Records shown ::
-=-=-=-=-
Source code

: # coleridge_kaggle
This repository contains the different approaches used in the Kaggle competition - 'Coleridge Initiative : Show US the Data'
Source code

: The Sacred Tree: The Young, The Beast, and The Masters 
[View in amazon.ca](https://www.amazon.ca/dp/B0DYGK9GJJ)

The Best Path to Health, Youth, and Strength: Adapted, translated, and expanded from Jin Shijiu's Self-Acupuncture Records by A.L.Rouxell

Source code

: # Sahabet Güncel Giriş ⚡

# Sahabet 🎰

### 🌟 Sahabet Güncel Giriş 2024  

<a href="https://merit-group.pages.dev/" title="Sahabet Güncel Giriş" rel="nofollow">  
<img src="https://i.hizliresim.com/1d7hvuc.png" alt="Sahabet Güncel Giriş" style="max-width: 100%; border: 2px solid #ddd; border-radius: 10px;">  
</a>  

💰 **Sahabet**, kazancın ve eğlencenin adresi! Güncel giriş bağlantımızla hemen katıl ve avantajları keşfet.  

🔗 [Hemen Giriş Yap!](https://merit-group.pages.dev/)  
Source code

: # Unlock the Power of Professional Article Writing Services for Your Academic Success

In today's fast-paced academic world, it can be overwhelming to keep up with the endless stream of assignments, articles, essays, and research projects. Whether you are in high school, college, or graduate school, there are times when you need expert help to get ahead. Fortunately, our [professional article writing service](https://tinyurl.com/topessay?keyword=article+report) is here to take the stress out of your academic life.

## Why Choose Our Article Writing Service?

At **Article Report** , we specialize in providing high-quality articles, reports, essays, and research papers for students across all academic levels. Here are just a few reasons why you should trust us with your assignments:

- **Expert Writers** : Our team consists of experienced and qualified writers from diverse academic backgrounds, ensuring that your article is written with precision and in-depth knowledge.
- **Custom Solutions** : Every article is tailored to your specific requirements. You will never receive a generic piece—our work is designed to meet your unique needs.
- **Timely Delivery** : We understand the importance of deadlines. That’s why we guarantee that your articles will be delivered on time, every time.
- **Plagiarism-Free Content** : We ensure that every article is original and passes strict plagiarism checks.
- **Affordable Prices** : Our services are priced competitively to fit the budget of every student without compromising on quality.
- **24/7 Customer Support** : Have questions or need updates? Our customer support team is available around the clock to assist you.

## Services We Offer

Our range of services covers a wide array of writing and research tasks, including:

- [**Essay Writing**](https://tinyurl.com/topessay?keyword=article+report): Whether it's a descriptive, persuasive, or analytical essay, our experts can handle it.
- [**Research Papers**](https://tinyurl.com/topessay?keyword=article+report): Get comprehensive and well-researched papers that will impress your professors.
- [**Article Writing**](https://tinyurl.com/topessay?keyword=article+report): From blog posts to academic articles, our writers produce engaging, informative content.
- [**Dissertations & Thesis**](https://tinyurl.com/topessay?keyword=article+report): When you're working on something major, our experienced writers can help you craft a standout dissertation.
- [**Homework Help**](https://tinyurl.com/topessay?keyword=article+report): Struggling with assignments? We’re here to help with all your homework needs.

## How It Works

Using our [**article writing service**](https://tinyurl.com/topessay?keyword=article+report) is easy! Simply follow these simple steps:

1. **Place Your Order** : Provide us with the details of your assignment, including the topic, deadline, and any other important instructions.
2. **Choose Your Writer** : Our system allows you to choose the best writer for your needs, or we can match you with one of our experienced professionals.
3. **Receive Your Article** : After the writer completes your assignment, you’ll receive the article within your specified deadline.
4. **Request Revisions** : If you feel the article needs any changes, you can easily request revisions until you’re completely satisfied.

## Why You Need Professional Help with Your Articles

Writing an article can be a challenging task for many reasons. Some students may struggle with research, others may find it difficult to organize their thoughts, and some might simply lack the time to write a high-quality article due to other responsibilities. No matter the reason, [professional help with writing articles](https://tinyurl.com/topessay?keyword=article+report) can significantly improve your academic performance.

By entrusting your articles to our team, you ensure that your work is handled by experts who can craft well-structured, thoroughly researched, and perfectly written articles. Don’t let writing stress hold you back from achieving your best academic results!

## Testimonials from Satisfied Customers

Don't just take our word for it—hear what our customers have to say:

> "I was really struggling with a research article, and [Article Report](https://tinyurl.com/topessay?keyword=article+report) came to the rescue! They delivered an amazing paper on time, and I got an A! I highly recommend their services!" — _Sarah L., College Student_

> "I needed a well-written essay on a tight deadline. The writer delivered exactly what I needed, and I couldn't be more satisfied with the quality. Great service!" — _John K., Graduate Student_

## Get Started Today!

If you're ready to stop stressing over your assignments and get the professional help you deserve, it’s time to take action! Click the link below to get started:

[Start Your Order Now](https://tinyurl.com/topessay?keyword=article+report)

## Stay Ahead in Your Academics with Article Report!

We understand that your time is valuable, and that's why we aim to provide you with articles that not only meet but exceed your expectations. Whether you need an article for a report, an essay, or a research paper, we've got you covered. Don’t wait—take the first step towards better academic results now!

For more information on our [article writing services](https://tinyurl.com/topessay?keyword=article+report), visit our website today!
-=-=-=-=-
Work required :: Every line of the material should be transcribed without alteration.

Task output ::
Source code

: # coleridge_kaggle
This repository contains the different approaches used in the Kaggle competition - 'Coleridge Initiative : Show US the Data'
Source code

: The Sacred Tree: The Young, The Beast, and The Masters 
[View in amazon.ca](https://www.amazon.ca/dp/B0DYGK9GJJ)

The Best Path to Health, Youth, and Strength: Adapted, translated, and expanded from Jin Shijiu's Self-Acupuncture Records by A.L.Rouxell

Source code

: # Sahabet Güncel Giriş ⚡

# Sahabet 🎰

### 🌟 Sahabet Güncel Giriş 2024  

<a href="https://merit-group.pages.dev/" title="Sahabet Güncel Giriş" rel="nofollow">  
<img src="https://i.hizliresim.com/1d7hvuc.png" alt="Sahabet Güncel Giriş" style="max-width: 100%; border: 2px solid #ddd; border-radius: 10px;">  
</a>  

💰 **Sahabet**, kazancın ve eğlencenin adresi! Güncel giriş bağlantımızla hemen katıl ve avantajları keşfet.  

🔗 [Hemen Giriş Yap!](https://merit-group.pages.dev/)  
Source code

: # Unlock the Power of Professional Article Writing Services for Your Academic Success

In today's fast-paced academic world, it can be overwhelming to keep up with the endless stream of assignments, articles, essays, and research projects. Whether you are in high school, college, or graduate school, there are times when you need expert help to get ahead. Fortunately, our [professional article writing service](https://tinyurl.com/topessay?keyword=article+report) is here to take the stress out of your academic life.

## Why Choose Our Article Writing Service?

At **Article Report** , we specialize in providing high-quality articles, reports, essays, and research papers for students across all academic levels. Here are just a few reasons why you should trust us with your assignments:

- **Expert Writers** : Our team consists of experienced and qualified writers from diverse academic backgrounds, ensuring that your article is written with precision and in-depth knowledge.
- **Custom Solutions** : Every article is tailored to your specific requirements. You will never receive a generic piece—our work is designed to meet your unique needs.
- **Timely Delivery** : We understand the importance of deadlines. That’s why we guarantee that your articles will be delivered on time, every time.
- **Plagiarism-Free Content** : We ensure that every article is original and passes strict plagiarism checks.
- **Affordable Prices** : Our services are priced competitively to fit the budget of every student without compromising on quality.
- **24/7 Customer Support** : Have questions or need updates? Our customer support team is available around the clock to assist you.

## Services We Offer

Our range of services covers a wide array of writing and research tasks, including:

- [**Essay Writing**](https://tinyurl.com/topessay?keyword=article+report): Whether it's a descriptive, persuasive, or analytical essay, our experts can handle it.
- [**Research Papers**](https://tinyurl.com/topessay?keyword=article+report): Get comprehensive and well-researched papers that will impress your professors.
- [**Article Writing**](https://tinyurl.com/topessay?keyword=article+report): From blog posts to academic articles, our writers produce engaging, informative content.
- [**Dissertations & Thesis**](https://tinyurl.com/topessay?keyword=article+report): When you're working on something major, our experienced writers can help you craft a standout dissertation.
- [**Homework Help**](https://tinyurl.com/topessay?keyword=article+report): Struggling with assignments? We’re here to help with all your homework needs.

## How It Works

Using our [**article writing service**](https://tinyurl.com/topessay?keyword=article+report) is easy! Simply follow these simple steps:

1. **Place Your Order** : Provide us with the details of your assignment, including the topic, deadline, and any other important instructions.
2. **Choose Your Writer** : Our system allows you to choose the best writer for your needs, or we can match you with one of our experienced professionals.
3. **Receive Your Article** : After the writer completes your assignment, you’ll receive the article within your specified deadline.
4. **Request Revisions** : If you feel the article needs any changes, you can easily request revisions until you’re completely satisfied.

## Why You Need Professional Help with Your Articles

Writing an article can be a challenging task for many reasons. Some students may struggle with research, others may find it difficult to organize their thoughts, and some might simply lack the time to write a high-quality article due to other responsibilities. No matter the reason, [professional help with writing articles](https://tinyurl.com/topessay?keyword=article+report) can significantly improve your academic performance.

By entrusting your articles to our team, you ensure that your work is handled by experts who can craft well-structured, thoroughly researched, and perfectly written articles. Don’t let writing stress hold you back from achieving your best academic results!

## Testimonials from Satisfied Customers

Don't just take our word for it—hear what our customers have to say:

> "I was really struggling with a research article, and [Article Report](https://tinyurl.com/topessay?keyword=article+report) came to the rescue! They delivered an amazing paper on time, and I got an A! I highly recommend their services!" — _Sarah L., College Student_

> "I needed a well-written essay on a tight deadline. The writer delivered exactly what I needed, and I couldn't be more satisfied with the quality. Great service!" — _John K., Graduate Student_

## Get Started Today!

If you're ready to stop stressing over your assignments and get the professional help you deserve, it’s time to take action! Click the link below to get started:

[Start Your Order Now](https://tinyurl.com/topessay?keyword=article+report)

## Stay Ahead in Your Academics with Article Report!

We understand that your time is valuable, and that's why we aim to provide you with articles that not only meet but exceed your expectations. Whether you need an article for a report, an essay, or a research paper, we've got you covered. Don’t wait—take the first step towards better academic results now!

For more information on our [article writing services](https://tinyurl.com/topessay?keyword=article+report), visit our website today!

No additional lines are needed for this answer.